Hunt through the lines below for the string "para" and copy each one that has it.

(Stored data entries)
....
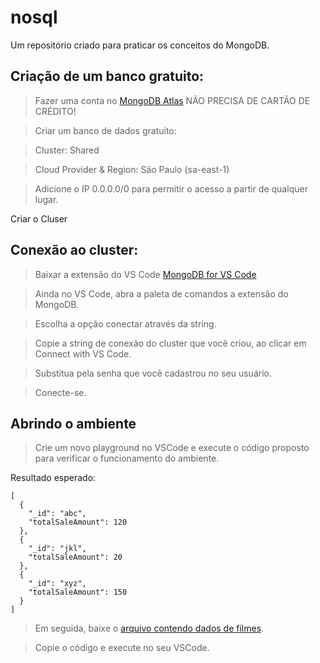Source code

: # nosql
Um repositório criado para praticar os conceitos do MongoDB.

## Criação de um banco gratuito:

> Fazer uma conta no [MongoDB Atlas](https://www.mongodb.com/cloud/atlas/register) NÃO PRECISA DE CARTÃO DE CRÉDITO!

> Criar um banco de dados gratuito:

> Cluster: Shared

> Cloud Provider & Region: São Paulo (sa-east-1)

> Adicione o IP 0.0.0.0/0 para permitir o acesso a partir de qualquer lugar.

Criar o Cluser

## Conexão ao cluster:

> Baixar a extensão do VS Code [MongoDB for VS Code](https://marketplace.visualstudio.com/items?itemName=mongodb.mongodb-vscode)

> Ainda no VS Code, abra a paleta de comandos a extensão do MongoDB.

> Escolha a opção conectar através da string.

> Copie a string de conexão do cluster que você criou, ao clicar em Connect with VS Code.

> Substitua <password> pela senha que você cadastrou no seu usuário.

> Conecte-se.

## Abrindo o ambiente
> Crie um novo playground no VSCode e execute o código proposto para verificar o funcionamento do ambiente.

Resultado esperado:
```
[
  {
    "_id": "abc",
    "totalSaleAmount": 120
  },
  {
    "_id": "jkl",
    "totalSaleAmount": 20
  },
  {
    "_id": "xyz",
    "totalSaleAmount": 150
  }
]
```

> Em seguida, baixe o [arquivo contendo dados de filmes](https://github.com/rodrigofolha/nosql/blob/main/loadMovieDetailsDataset.js).

> Copie o código e execute no seu VSCode.
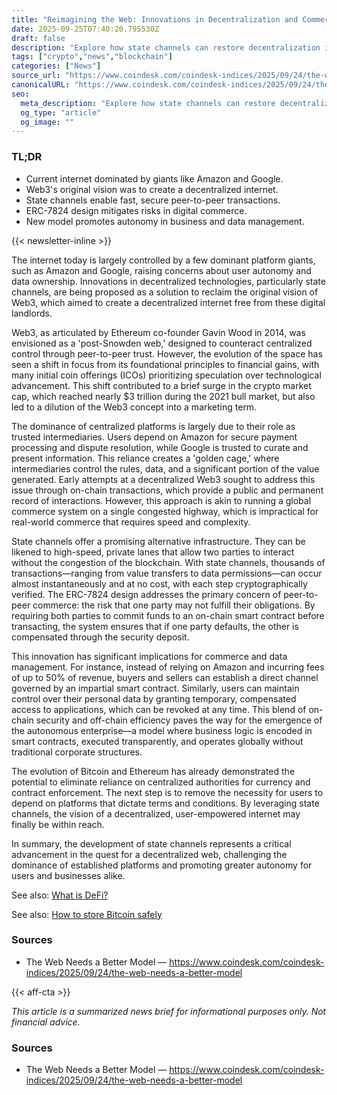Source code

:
 ```yaml
---
title: "Reimagining the Web: Innovations in Decentralization and Commerce"
date: 2025-09-25T07:40:20.795530Z
draft: false
description: "Explore how state channels can restore decentralization in crypto and challenge platform giants like Amazon and Google."
tags: ["crypto","news","blockchain"]
categories: ["News"]
source_url: "https://www.coindesk.com/coindesk-indices/2025/09/24/the-web-needs-a-better-model"
canonicalURL: "https://www.coindesk.com/coindesk-indices/2025/09/24/the-web-needs-a-better-model"
seo:
  meta_description: "Explore how state channels can restore decentralization in crypto and challenge platform giants like Amazon and Google."
  og_type: "article"
  og_image: ""
---
```


### TL;DR
- Current internet dominated by giants like Amazon and Google.
- Web3's original vision was to create a decentralized internet.
- State channels enable fast, secure peer-to-peer transactions.
- ERC-7824 design mitigates risks in digital commerce.
- New model promotes autonomy in business and data management.

{{< newsletter-inline >}}

The internet today is largely controlled by a few dominant platform giants, such as Amazon and Google, raising concerns about user autonomy and data ownership. Innovations in decentralized technologies, particularly state channels, are being proposed as a solution to reclaim the original vision of Web3, which aimed to create a decentralized internet free from these digital landlords.

Web3, as articulated by Ethereum co-founder Gavin Wood in 2014, was envisioned as a 'post-Snowden web,' designed to counteract centralized control through peer-to-peer trust. However, the evolution of the space has seen a shift in focus from its foundational principles to financial gains, with many initial coin offerings (ICOs) prioritizing speculation over technological advancement. This shift contributed to a brief surge in the crypto market cap, which reached nearly $3 trillion during the 2021 bull market, but also led to a dilution of the Web3 concept into a marketing term.

The dominance of centralized platforms is largely due to their role as trusted intermediaries. Users depend on Amazon for secure payment processing and dispute resolution, while Google is trusted to curate and present information. This reliance creates a 'golden cage,' where intermediaries control the rules, data, and a significant portion of the value generated. Early attempts at a decentralized Web3 sought to address this issue through on-chain transactions, which provide a public and permanent record of interactions. However, this approach is akin to running a global commerce system on a single congested highway, which is impractical for real-world commerce that requires speed and complexity.

State channels offer a promising alternative infrastructure. They can be likened to high-speed, private lanes that allow two parties to interact without the congestion of the blockchain. With state channels, thousands of transactions—ranging from value transfers to data permissions—can occur almost instantaneously and at no cost, with each step cryptographically verified. The ERC-7824 design addresses the primary concern of peer-to-peer commerce: the risk that one party may not fulfill their obligations. By requiring both parties to commit funds to an on-chain smart contract before transacting, the system ensures that if one party defaults, the other is compensated through the security deposit.

This innovation has significant implications for commerce and data management. For instance, instead of relying on Amazon and incurring fees of up to 50% of revenue, buyers and sellers can establish a direct channel governed by an impartial smart contract. Similarly, users can maintain control over their personal data by granting temporary, compensated access to applications, which can be revoked at any time. This blend of on-chain security and off-chain efficiency paves the way for the emergence of the autonomous enterprise—a model where business logic is encoded in smart contracts, executed transparently, and operates globally without traditional corporate structures.

The evolution of Bitcoin and Ethereum has already demonstrated the potential to eliminate reliance on centralized authorities for currency and contract enforcement. The next step is to remove the necessity for users to depend on platforms that dictate terms and conditions. By leveraging state channels, the vision of a decentralized, user-empowered internet may finally be within reach.

In summary, the development of state channels represents a critical advancement in the quest for a decentralized web, challenging the dominance of established platforms and promoting greater autonomy for users and businesses alike.

See also: [What is DeFi?](/pages/what-is-defi/)

See also: [How to store Bitcoin safely](/pages/how-to-store-bitcoin-safely/)

### Sources
- The Web Needs a Better Model — https://www.coindesk.com/coindesk-indices/2025/09/24/the-web-needs-a-better-model

{{< aff-cta >}}

_This article is a summarized news brief for informational purposes only. Not financial advice._

### Sources
- The Web Needs a Better Model — https://www.coindesk.com/coindesk-indices/2025/09/24/the-web-needs-a-better-model

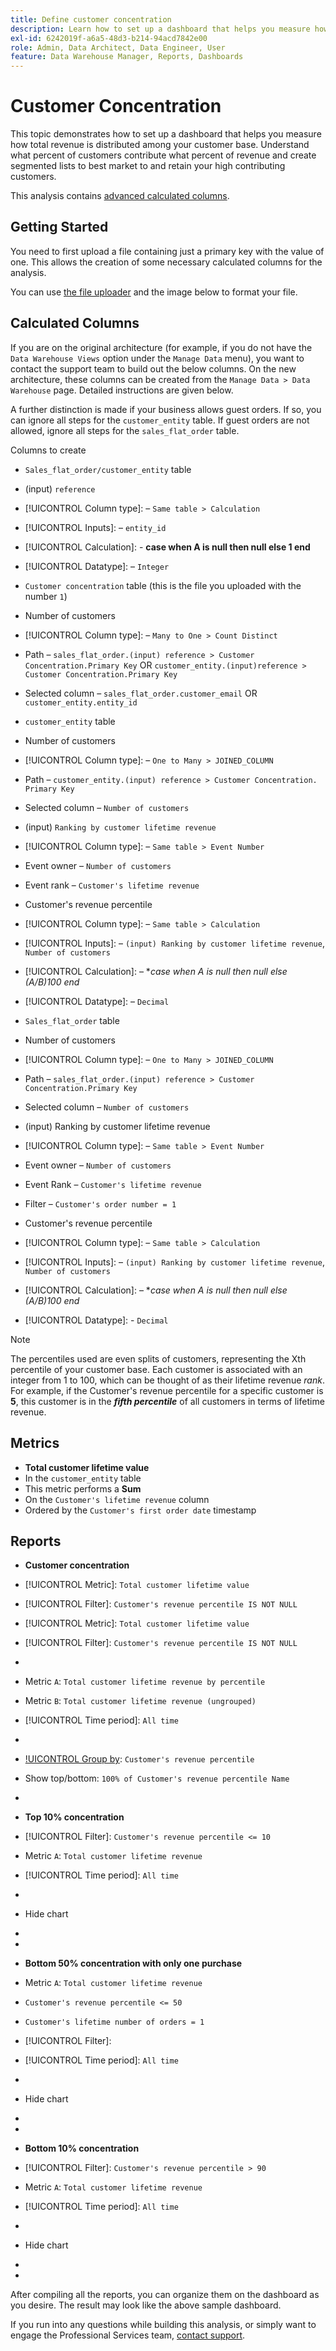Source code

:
 ```yaml
---
title: Define customer concentration
description: Learn how to set up a dashboard that helps you measure how total revenue is distributed among your customer base.
exl-id: 6242019f-a6a5-48d3-b214-94acd7842e00
role: Admin, Data Architect, Data Engineer, User
feature: Data Warehouse Manager, Reports, Dashboards
---
```

# Customer Concentration

This topic demonstrates how to set up a dashboard that helps you measure how total revenue is distributed among your customer base. Understand what percent of customers contribute what percent of revenue and create segmented lists to best market to and retain your high contributing customers.

This analysis contains [advanced calculated columns](../data-warehouse-mgr/adv-calc-columns.md).

## Getting Started

You need to first upload a file containing just a primary key with the value of one. This allows the creation of some necessary calculated columns for the analysis.

You can use [the file uploader](../importing-data/connecting-data/using-file-uploader.md) and the image below to format your file.

## Calculated Columns

If you are on the original architecture (for example, if you do not have the `Data Warehouse Views` option under the `Manage Data` menu), you want to contact the support team to build out the below columns. On the new architecture, these columns can be created from the `Manage Data > Data Warehouse` page. Detailed instructions are given below.

A further distinction is made if your business allows guest orders. If so, you can ignore all steps for the `customer_entity` table. If guest orders are not allowed, ignore all steps for the `sales_flat_order` table.

Columns to create

* `Sales_flat_order/customer_entity` table
* (input) `reference`
* [!UICONTROL Column type]: – `Same table > Calculation`
* [!UICONTROL Inputs]: – `entity_id`
* [!UICONTROL Calculation]: - **case when A is null then null else 1 end**
* [!UICONTROL Datatype]: – `Integer`

* `Customer concentration` table (this is the file you uploaded with the number `1`)
* Number of customers
* [!UICONTROL Column type]: – `Many to One > Count Distinct`
* Path – `sales_flat_order.(input) reference > Customer Concentration.Primary Key` OR `customer_entity.(input)reference > Customer Concentration.Primary Key`
* Selected column – `sales_flat_order.customer_email` OR `customer_entity.entity_id`

* `customer_entity` table
* Number of customers
* [!UICONTROL Column type]: – `One to Many > JOINED_COLUMN`
* Path – `customer_entity.(input) reference > Customer Concentration. Primary Key`
* Selected column – `Number of customers`

* (input) `Ranking by customer lifetime revenue`
* [!UICONTROL Column type]: – `Same table > Event Number`
* Event owner – `Number of customers`
* Event rank – `Customer's lifetime revenue`

* Customer's revenue percentile
* [!UICONTROL Column type]: – `Same table > Calculation`
* [!UICONTROL Inputs]: – `(input) Ranking by customer lifetime revenue`, `Number of customers`
* [!UICONTROL Calculation]: – **case when A is null then null else (A/B)*100 end**
* [!UICONTROL Datatype]: – `Decimal`

* `Sales_flat_order` table
* Number of customers
* [!UICONTROL Column type]: – `One to Many > JOINED_COLUMN`
* Path – `sales_flat_order.(input) reference > Customer Concentration.Primary Key`
* Selected column – `Number of customers`

* (input) Ranking by customer lifetime revenue
* [!UICONTROL Column type]: – `Same table > Event Number`
* Event owner – `Number of customers`
* Event Rank – `Customer's lifetime revenue`
* Filter – `Customer's order number = 1`

* Customer's revenue percentile
* [!UICONTROL Column type]: – `Same table > Calculation`
* [!UICONTROL Inputs]: – `(input) Ranking by customer lifetime revenue`, `Number of customers`
* [!UICONTROL Calculation]: – **case when A is null then null else (A/B)*100 end**
* [!UICONTROL Datatype]: - `Decimal`

>[!NOTE]
>
>The percentiles used are even splits of customers, representing the Xth percentile of your customer base. Each customer is associated with an integer from 1 to 100, which can be thought of as their lifetime revenue *rank*. For example, if the Customer's revenue percentile for a specific customer is **5**, this customer is in the ***fifth percentile*** of all customers in terms of lifetime revenue.

## Metrics

* **Total customer lifetime value**
* In the `customer_entity` table
* This metric performs a **Sum**
* On the `Customer's lifetime revenue` column
* Ordered by the `Customer's first order date` timestamp

## Reports

* **Customer concentration**
* [!UICONTROL Metric]: `Total customer lifetime value`
* [!UICONTROL Filter]: `Customer's revenue percentile IS NOT NULL`

* [!UICONTROL Metric]: `Total customer lifetime value`
* [!UICONTROL Filter]: `Customer's revenue percentile IS NOT NULL`

* [!UICONTROL Group by]: `Independent`
* Metric `A`: `Total customer lifetime revenue by percentile`
* Metric `B`: `Total customer lifetime revenue (ungrouped)`
* [!UICONTROL Time period]: `All time`
* [!UICONTROL Interval]: `None`
* [!UICONTROL Group by]: `Customer's revenue percentile`
* Show top/bottom: `100% of Customer's revenue percentile Name`
* [!UICONTROL Chart type]: `Line`

* **Top 10% concentration**
* [!UICONTROL Filter]: `Customer's revenue percentile <= 10`

* Metric `A`: `Total customer lifetime revenue`
* [!UICONTROL Time period]: `All time`
* [!UICONTROL Interval]: `None`
* Hide chart
* [!UICONTROL Group by]: `Email`
* [!UICONTROL Chart type]: `Table`

* **Bottom 50% concentration with only one purchase**

* Metric `A`: `Total customer lifetime revenue`
* `Customer's revenue percentile <= 50`
* `Customer's lifetime number of orders = 1`
* [!UICONTROL Filter]:

* [!UICONTROL Time period]: `All time`
* [!UICONTROL Interval]: `None`
* Hide chart
* [!UICONTROL Group by]: `Email`
* [!UICONTROL Chart type]: `Table`

* **Bottom 10% concentration**
* [!UICONTROL Filter]: `Customer's revenue percentile > 90`

* Metric `A`: `Total customer lifetime revenue`
* [!UICONTROL Time period]: `All time`
* [!UICONTROL Interval]: `None`
* Hide chart
* [!UICONTROL Group by]: `Email`
* [!UICONTROL Chart type]: `Table`

After compiling all the reports, you can organize them on the dashboard as you desire. The result may look like the above sample dashboard.

If you run into any questions while building this analysis, or simply want to engage the Professional Services team, [contact support](https://experienceleague.adobe.com/docs/commerce-knowledge-base/kb/troubleshooting/miscellaneous/mbi-service-policies.html).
....
▶ [FINISHED TASK]:
Um repositório criado para praticar os conceitos do MongoDB.
> Adicione o IP 0.0.0.0/0 para permitir o acesso a partir de qualquer lugar.
> Crie um novo playground no VSCode e execute o código proposto para verificar o funcionamento do ambiente.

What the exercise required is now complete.